Records from a collection:
● ● ●

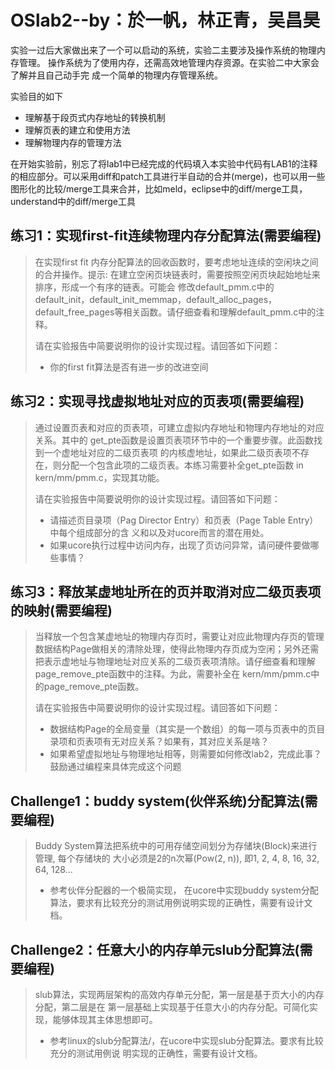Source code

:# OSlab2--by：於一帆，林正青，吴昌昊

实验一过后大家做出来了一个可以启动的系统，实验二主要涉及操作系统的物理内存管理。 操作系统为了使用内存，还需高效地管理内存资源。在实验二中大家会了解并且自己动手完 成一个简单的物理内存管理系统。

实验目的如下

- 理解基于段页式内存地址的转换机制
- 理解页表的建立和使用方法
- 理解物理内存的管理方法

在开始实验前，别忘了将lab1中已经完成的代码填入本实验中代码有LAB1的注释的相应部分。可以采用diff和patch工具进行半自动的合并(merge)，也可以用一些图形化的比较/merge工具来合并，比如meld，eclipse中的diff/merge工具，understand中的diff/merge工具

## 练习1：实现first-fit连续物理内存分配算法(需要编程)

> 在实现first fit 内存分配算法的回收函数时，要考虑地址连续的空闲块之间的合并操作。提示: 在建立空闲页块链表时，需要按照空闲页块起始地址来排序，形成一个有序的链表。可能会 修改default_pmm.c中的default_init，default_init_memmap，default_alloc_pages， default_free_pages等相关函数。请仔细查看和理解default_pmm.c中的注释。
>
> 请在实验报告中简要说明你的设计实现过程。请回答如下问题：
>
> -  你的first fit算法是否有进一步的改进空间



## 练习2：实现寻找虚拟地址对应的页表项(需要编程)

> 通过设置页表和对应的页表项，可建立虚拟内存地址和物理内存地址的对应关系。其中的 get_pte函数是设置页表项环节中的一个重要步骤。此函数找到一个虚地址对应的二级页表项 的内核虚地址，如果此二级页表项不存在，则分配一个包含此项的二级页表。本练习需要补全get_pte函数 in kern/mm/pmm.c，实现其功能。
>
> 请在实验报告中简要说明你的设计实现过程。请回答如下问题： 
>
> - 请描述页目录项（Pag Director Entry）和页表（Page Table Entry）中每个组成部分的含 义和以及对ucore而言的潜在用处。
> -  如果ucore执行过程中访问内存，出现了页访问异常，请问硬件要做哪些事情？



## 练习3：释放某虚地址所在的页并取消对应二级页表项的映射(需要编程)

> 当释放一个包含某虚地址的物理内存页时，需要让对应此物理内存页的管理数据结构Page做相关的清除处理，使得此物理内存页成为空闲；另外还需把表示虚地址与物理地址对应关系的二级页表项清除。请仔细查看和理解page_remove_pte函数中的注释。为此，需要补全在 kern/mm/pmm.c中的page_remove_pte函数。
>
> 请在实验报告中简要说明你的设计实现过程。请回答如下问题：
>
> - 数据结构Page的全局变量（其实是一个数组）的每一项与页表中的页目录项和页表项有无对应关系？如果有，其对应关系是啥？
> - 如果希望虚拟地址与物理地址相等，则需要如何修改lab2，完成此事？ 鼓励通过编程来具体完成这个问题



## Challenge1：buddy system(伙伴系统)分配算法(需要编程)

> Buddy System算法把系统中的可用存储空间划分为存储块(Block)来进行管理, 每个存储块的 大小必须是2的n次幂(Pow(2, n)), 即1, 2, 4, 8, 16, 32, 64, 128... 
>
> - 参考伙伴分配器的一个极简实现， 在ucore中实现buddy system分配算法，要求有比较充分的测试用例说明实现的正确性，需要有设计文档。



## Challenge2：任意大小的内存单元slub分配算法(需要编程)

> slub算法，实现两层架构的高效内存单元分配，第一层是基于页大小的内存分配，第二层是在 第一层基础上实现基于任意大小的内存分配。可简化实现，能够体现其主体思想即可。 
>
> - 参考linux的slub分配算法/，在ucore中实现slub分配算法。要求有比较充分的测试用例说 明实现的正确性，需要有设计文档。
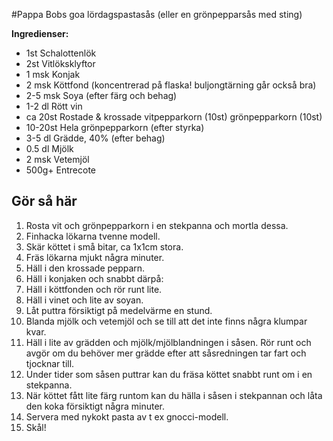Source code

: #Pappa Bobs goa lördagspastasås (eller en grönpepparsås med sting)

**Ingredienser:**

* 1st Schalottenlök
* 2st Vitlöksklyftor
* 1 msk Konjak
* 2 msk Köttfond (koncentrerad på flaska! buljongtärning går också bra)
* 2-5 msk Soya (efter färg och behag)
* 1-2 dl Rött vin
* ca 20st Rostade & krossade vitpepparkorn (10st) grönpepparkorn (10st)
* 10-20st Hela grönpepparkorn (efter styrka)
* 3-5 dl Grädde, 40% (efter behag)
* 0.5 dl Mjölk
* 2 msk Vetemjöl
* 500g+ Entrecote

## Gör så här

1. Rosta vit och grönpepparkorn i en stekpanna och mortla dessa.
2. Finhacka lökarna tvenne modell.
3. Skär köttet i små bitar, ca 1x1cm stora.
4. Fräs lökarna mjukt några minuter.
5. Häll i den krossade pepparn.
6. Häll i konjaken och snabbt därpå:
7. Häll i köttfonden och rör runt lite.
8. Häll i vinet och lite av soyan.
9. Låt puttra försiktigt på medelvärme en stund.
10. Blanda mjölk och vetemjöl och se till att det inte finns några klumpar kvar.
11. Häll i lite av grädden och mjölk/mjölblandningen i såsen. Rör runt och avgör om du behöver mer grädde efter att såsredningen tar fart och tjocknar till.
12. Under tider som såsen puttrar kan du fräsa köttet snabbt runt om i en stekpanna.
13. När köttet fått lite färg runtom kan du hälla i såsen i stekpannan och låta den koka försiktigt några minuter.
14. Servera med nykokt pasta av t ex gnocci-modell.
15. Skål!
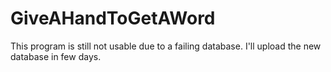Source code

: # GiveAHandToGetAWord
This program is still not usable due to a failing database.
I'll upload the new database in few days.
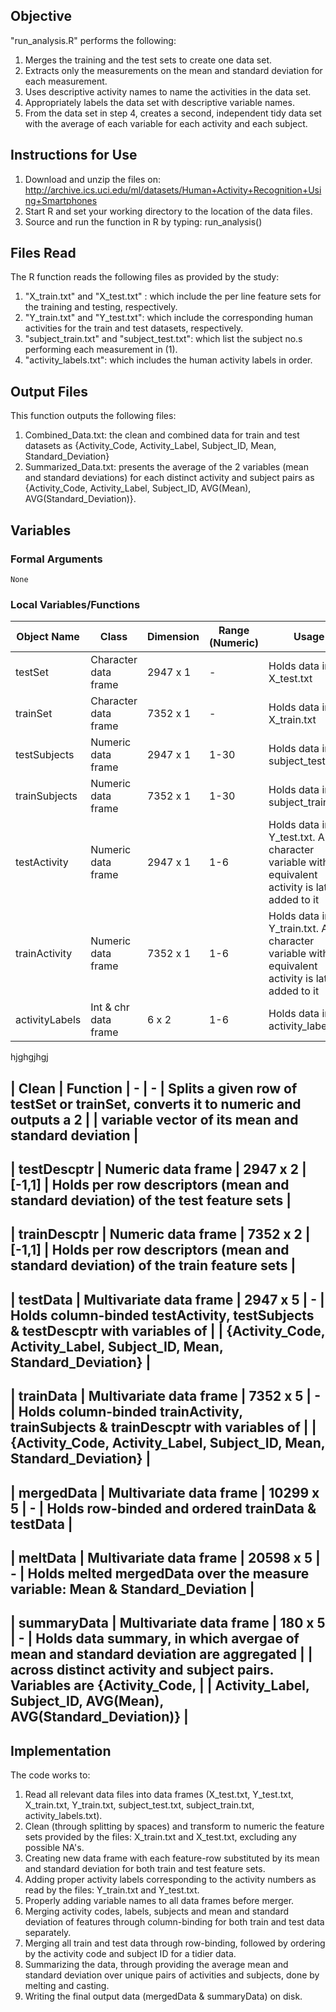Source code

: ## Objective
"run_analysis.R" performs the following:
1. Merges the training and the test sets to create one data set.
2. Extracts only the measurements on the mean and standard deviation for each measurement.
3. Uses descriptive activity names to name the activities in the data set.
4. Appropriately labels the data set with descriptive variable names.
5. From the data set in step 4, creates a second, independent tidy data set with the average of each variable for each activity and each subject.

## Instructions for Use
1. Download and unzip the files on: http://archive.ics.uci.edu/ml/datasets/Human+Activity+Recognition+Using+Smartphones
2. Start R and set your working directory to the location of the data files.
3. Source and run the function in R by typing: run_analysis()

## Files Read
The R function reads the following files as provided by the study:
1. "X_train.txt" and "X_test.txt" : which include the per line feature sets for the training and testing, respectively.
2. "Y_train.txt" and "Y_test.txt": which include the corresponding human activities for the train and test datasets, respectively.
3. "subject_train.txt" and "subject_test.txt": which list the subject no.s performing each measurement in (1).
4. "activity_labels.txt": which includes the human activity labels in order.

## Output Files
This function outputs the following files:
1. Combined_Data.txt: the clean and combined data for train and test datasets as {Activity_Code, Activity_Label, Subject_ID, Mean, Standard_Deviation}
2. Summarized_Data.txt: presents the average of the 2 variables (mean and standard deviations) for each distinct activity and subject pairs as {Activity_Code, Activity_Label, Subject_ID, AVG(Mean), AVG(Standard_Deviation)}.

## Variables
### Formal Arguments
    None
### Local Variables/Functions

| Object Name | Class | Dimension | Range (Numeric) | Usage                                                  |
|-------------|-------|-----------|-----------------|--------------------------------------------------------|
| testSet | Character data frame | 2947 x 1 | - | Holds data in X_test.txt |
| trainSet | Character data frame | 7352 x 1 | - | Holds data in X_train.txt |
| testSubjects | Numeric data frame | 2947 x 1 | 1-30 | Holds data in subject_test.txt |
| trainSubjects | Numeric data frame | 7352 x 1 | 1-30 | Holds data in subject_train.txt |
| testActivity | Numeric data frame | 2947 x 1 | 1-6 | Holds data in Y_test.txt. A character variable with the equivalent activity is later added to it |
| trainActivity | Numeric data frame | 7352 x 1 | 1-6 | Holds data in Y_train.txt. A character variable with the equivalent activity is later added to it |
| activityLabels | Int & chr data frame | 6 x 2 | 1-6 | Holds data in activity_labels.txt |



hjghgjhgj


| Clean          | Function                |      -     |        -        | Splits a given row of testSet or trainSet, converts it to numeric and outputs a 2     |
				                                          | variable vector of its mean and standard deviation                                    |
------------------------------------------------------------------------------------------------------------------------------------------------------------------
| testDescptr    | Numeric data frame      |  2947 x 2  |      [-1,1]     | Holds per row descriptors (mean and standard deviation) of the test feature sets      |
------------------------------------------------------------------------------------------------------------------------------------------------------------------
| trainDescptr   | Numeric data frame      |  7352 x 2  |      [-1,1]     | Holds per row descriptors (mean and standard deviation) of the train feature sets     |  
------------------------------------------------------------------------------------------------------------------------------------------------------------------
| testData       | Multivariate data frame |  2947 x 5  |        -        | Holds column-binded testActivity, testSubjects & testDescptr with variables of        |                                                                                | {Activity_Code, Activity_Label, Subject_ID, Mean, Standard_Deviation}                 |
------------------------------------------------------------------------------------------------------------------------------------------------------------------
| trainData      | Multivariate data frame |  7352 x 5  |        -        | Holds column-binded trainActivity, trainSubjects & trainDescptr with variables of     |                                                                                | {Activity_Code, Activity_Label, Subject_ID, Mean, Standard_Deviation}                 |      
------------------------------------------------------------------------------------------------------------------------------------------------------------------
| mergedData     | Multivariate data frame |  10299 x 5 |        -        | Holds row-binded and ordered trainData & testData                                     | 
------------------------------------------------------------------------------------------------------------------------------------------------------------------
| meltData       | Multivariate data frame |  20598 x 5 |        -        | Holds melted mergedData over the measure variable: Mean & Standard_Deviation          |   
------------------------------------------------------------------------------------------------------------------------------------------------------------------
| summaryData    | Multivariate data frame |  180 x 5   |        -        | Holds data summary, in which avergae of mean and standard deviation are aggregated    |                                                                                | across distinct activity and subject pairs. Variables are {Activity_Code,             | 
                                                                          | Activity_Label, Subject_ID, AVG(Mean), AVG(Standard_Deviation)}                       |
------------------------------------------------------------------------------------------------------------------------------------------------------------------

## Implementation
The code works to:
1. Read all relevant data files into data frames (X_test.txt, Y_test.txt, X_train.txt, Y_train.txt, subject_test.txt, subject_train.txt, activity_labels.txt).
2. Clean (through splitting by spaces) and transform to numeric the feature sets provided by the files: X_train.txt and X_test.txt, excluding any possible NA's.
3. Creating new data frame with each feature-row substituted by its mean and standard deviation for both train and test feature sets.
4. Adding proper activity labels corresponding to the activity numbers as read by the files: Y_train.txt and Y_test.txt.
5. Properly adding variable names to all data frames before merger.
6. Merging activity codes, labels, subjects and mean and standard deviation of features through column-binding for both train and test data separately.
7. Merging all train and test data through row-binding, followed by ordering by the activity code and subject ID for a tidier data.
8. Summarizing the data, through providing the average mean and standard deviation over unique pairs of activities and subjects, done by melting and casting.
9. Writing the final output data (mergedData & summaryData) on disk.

● ● ●

Please reproduce, word for word, every line from the first line of the records above through the line containing "## Gör så här", and leave out the pictures.

THE ANSWER:
Source code

:# OSlab2--by：於一帆，林正青，吴昌昊

实验一过后大家做出来了一个可以启动的系统，实验二主要涉及操作系统的物理内存管理。 操作系统为了使用内存，还需高效地管理内存资源。在实验二中大家会了解并且自己动手完 成一个简单的物理内存管理系统。

实验目的如下

- 理解基于段页式内存地址的转换机制
- 理解页表的建立和使用方法
- 理解物理内存的管理方法

在开始实验前，别忘了将lab1中已经完成的代码填入本实验中代码有LAB1的注释的相应部分。可以采用diff和patch工具进行半自动的合并(merge)，也可以用一些图形化的比较/merge工具来合并，比如meld，eclipse中的diff/merge工具，understand中的diff/merge工具

## 练习1：实现first-fit连续物理内存分配算法(需要编程)

> 在实现first fit 内存分配算法的回收函数时，要考虑地址连续的空闲块之间的合并操作。提示: 在建立空闲页块链表时，需要按照空闲页块起始地址来排序，形成一个有序的链表。可能会 修改default_pmm.c中的default_init，default_init_memmap，default_alloc_pages， default_free_pages等相关函数。请仔细查看和理解default_pmm.c中的注释。
>
> 请在实验报告中简要说明你的设计实现过程。请回答如下问题：
>
> -  你的first fit算法是否有进一步的改进空间



## 练习2：实现寻找虚拟地址对应的页表项(需要编程)

> 通过设置页表和对应的页表项，可建立虚拟内存地址和物理内存地址的对应关系。其中的 get_pte函数是设置页表项环节中的一个重要步骤。此函数找到一个虚地址对应的二级页表项 的内核虚地址，如果此二级页表项不存在，则分配一个包含此项的二级页表。本练习需要补全get_pte函数 in kern/mm/pmm.c，实现其功能。
>
> 请在实验报告中简要说明你的设计实现过程。请回答如下问题： 
>
> - 请描述页目录项（Pag Director Entry）和页表（Page Table Entry）中每个组成部分的含 义和以及对ucore而言的潜在用处。
> -  如果ucore执行过程中访问内存，出现了页访问异常，请问硬件要做哪些事情？



## 练习3：释放某虚地址所在的页并取消对应二级页表项的映射(需要编程)

> 当释放一个包含某虚地址的物理内存页时，需要让对应此物理内存页的管理数据结构Page做相关的清除处理，使得此物理内存页成为空闲；另外还需把表示虚地址与物理地址对应关系的二级页表项清除。请仔细查看和理解page_remove_pte函数中的注释。为此，需要补全在 kern/mm/pmm.c中的page_remove_pte函数。
>
> 请在实验报告中简要说明你的设计实现过程。请回答如下问题：
>
> - 数据结构Page的全局变量（其实是一个数组）的每一项与页表中的页目录项和页表项有无对应关系？如果有，其对应关系是啥？
> - 如果希望虚拟地址与物理地址相等，则需要如何修改lab2，完成此事？ 鼓励通过编程来具体完成这个问题



## Challenge1：buddy system(伙伴系统)分配算法(需要编程)

> Buddy System算法把系统中的可用存储空间划分为存储块(Block)来进行管理, 每个存储块的 大小必须是2的n次幂(Pow(2, n)), 即1, 2, 4, 8, 16, 32, 64, 128... 
>
> - 参考伙伴分配器的一个极简实现， 在ucore中实现buddy system分配算法，要求有比较充分的测试用例说明实现的正确性，需要有设计文档。



## Challenge2：任意大小的内存单元slub分配算法(需要编程)

> slub算法，实现两层架构的高效内存单元分配，第一层是基于页大小的内存分配，第二层是在 第一层基础上实现基于任意大小的内存分配。可简化实现，能够体现其主体思想即可。 
>
> - 参考linux的slub分配算法/，在ucore中实现slub分配算法。要求有比较充分的测试用例说 明实现的正确性，需要有设计文档。
Source code

: #Pappa Bobs goa lördagspastasås (eller en grönpepparsås med sting)

**Ingredienser:**

* 1st Schalottenlök
* 2st Vitlöksklyftor
* 1 msk Konjak
* 2 msk Köttfond (koncentrerad på flaska! buljongtärning går också bra)
* 2-5 msk Soya (efter färg och behag)
* 1-2 dl Rött vin
* ca 20st Rostade & krossade vitpepparkorn (10st) grönpepparkorn (10st)
* 10-20st Hela grönpepparkorn (efter styrka)
* 3-5 dl Grädde, 40% (efter behag)
* 0.5 dl Mjölk
* 2 msk Vetemjöl
* 500g+ Entrecote

## Gör så här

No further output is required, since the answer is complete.